3. Completing the flash loan

Once you have performed your logic with the flash loaned assets (in your executeOperation() function), you will need to pay back the flash loaned amounts if you used mode=0 for any of the assets in the modes parameter.

Paying back a flash loaned asset

Ensure your contract has the relevant amount + premium to payback the loaned asset. You can calculate this by taking the sum of the relevant entry in the amounts and premiums array passed into the executeOperation() function.

You do not need to transfer the owed amount back to the LendingPool. The funds will be automatically pulled at the conclusion of your operation.

Incurring a debt (i.e. not immediately paying back)

If you initially used a mode=1 or mode=2 for any of the assets in the modes parameter, then the address passed in for onBehalfOf will incur the debt if the onBehalfOf address has previously approved the msg.sender to incur debts on their behalf.

This means that you can have some assets that are paid back immediately, while other assets incur a debt.
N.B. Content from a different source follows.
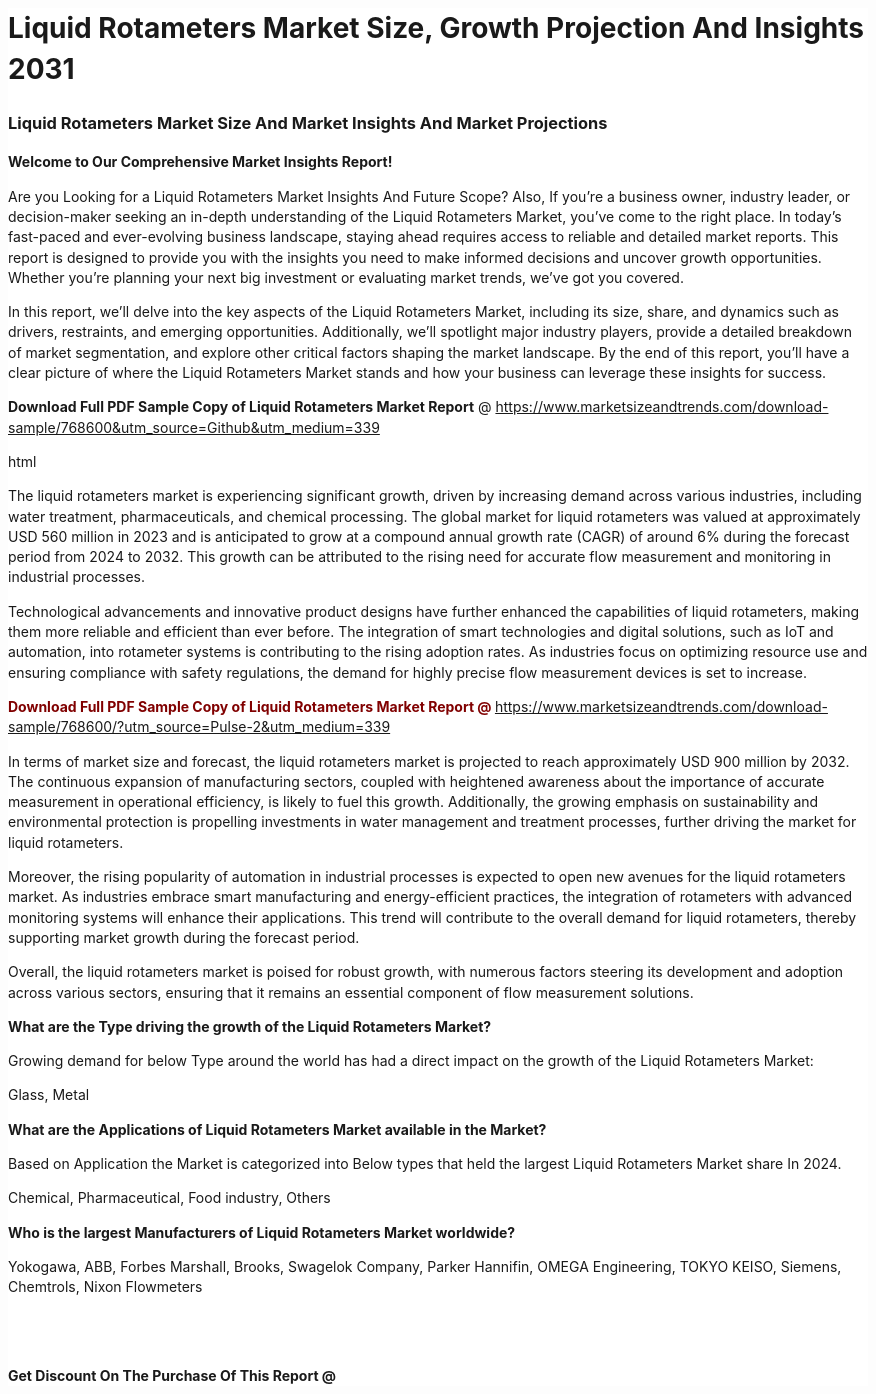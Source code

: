 <h1>Liquid Rotameters Market Size, Growth Projection And Insights 2031</h1><div class="" data-test-id=""><h3><span class="">Liquid Rotameters Market Size And Market Insights And Market Projections</span></h3></div><div class="" data-test-id=""><p><strong>Welcome to Our Comprehensive Market Insights Report!</strong></p><p>Are you Looking for a Liquid Rotameters Market Insights And Future Scope? Also, If you&rsquo;re a business owner, industry leader, or decision-maker seeking an in-depth understanding of the Liquid Rotameters Market, you&rsquo;ve come to the right place. In today&rsquo;s fast-paced and ever-evolving business landscape, staying ahead requires access to reliable and detailed market reports. This report is designed to provide you with the insights you need to make informed decisions and uncover growth opportunities. Whether you&rsquo;re planning your next big investment or evaluating market trends, we&rsquo;ve got you covered.</p><p>In this report, we&rsquo;ll delve into the key aspects of the Liquid Rotameters Market, including its size, share, and dynamics such as drivers, restraints, and emerging opportunities. Additionally, we&rsquo;ll spotlight major industry players, provide a detailed breakdown of market segmentation, and explore other critical factors shaping the market landscape. By the end of this report, you&rsquo;ll have a clear picture of where the Liquid Rotameters Market stands and how your business can leverage these insights for success.</p><p><strong>Download Full PDF Sample Copy of Liquid Rotameters Market Report</strong> @ <a href="https://www.marketsizeandtrends.com/download-sample/768600&utm_source=Github&utm_medium=339" target="_blank">https://www.marketsizeandtrends.com/download-sample/768600&utm_source=Github&utm_medium=339</a></p></div><div class="" data-test-id=""><p><span class="">html<p>The liquid rotameters market is experiencing significant growth, driven by increasing demand across various industries, including water treatment, pharmaceuticals, and chemical processing. The global market for liquid rotameters was valued at approximately USD 560 million in 2023 and is anticipated to grow at a compound annual growth rate (CAGR) of around 6% during the forecast period from 2024 to 2032. This growth can be attributed to the rising need for accurate flow measurement and monitoring in industrial processes.</p><p>Technological advancements and innovative product designs have further enhanced the capabilities of liquid rotameters, making them more reliable and efficient than ever before. The integration of smart technologies and digital solutions, such as IoT and automation, into rotameter systems is contributing to the rising adoption rates. As industries focus on optimizing resource use and ensuring compliance with safety regulations, the demand for highly precise flow measurement devices is set to increase.</p><p><strong><span style="color: #800000;">Download Full PDF Sample Copy of Liquid Rotameters Market Report @</span>&nbsp;</strong><a href="https://www.marketsizeandtrends.com/download-sample/768600/?utm_source=Pulse-2&amp;utm_medium=339">https://www.marketsizeandtrends.com/download-sample/768600/?utm_source=Pulse-2&amp;utm_medium=339</a></p><p>In terms of market size and forecast, the liquid rotameters market is projected to reach approximately USD 900 million by 2032. The continuous expansion of manufacturing sectors, coupled with heightened awareness about the importance of accurate measurement in operational efficiency, is likely to fuel this growth. Additionally, the growing emphasis on sustainability and environmental protection is propelling investments in water management and treatment processes, further driving the market for liquid rotameters.</p><p>Moreover, the rising popularity of automation in industrial processes is expected to open new avenues for the liquid rotameters market. As industries embrace smart manufacturing and energy-efficient practices, the integration of rotameters with advanced monitoring systems will enhance their applications. This trend will contribute to the overall demand for liquid rotameters, thereby supporting market growth during the forecast period.</p><p>Overall, the liquid rotameters market is poised for robust growth, with numerous factors steering its development and adoption across various sectors, ensuring that it remains an essential component of flow measurement solutions.</p></span></p><p><strong><span class="">What are the&nbsp;Type driving the growth of the Liquid Rotameters Market?</span></strong></p></div><div class="" data-test-id=""><p><span class="">Growing demand for below Type around the world has had a direct impact on the growth of the Liquid Rotameters Market:</span></p></div><div class="" data-test-id=""><p>Glass, Metal</p><p><span class=""><strong>What are the&nbsp;Applications&nbsp;of Liquid Rotameters Market available in the Market?</strong></span></p></div><div class="" data-test-id=""><p><span class="">Based on Application the Market is categorized into Below types that held the largest Liquid Rotameters Market share In 2024.</span></p></div><div class="" data-test-id=""><p><span class="">Chemical, Pharmaceutical, Food industry, Others</span></p><p><span class=""><strong>Who is the largest Manufacturers of Liquid Rotameters Market worldwide?</strong></span></p></div><div class="" data-test-id=""><p><span class="">Yokogawa, ABB, Forbes Marshall, Brooks, Swagelok Company, Parker Hannifin, OMEGA Engineering, TOKYO KEISO, Siemens, Chemtrols, Nixon Flowmeters</span></p></div><div class="" data-test-id="">&nbsp;</div><div class="" data-test-id="">&nbsp;</div><div class="" data-test-id=""><p><span class=""><strong>Get Discount On The Purchase Of This Report @</strong>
Encoding and Decoding Parameters

If you would like to pass parameters into your flash loan function, you will first need to encode them, then decode them in your executeOperation().

Encoding

If you're encoding in solidity, you can use the in-built abi.encode():

// Encoding an address and a uint
bytes memory params = abi.encode(address(this), 1234);

If you're encoding off-chain, then you can use a package like web3.js which has an abi.encodeParameters():

const params = web3.eth.abi.encodeParameters(
	["bytes32"],
	[
		web3.utils.utf8ToHex("some_value")
	]
)

Decoding

When decoding in your executeOperation(), you will need to use the in-build abi.decode():

(bytes32 someValue) = abi.decode(params, (bytes32));

For more, see the official Solidity docs.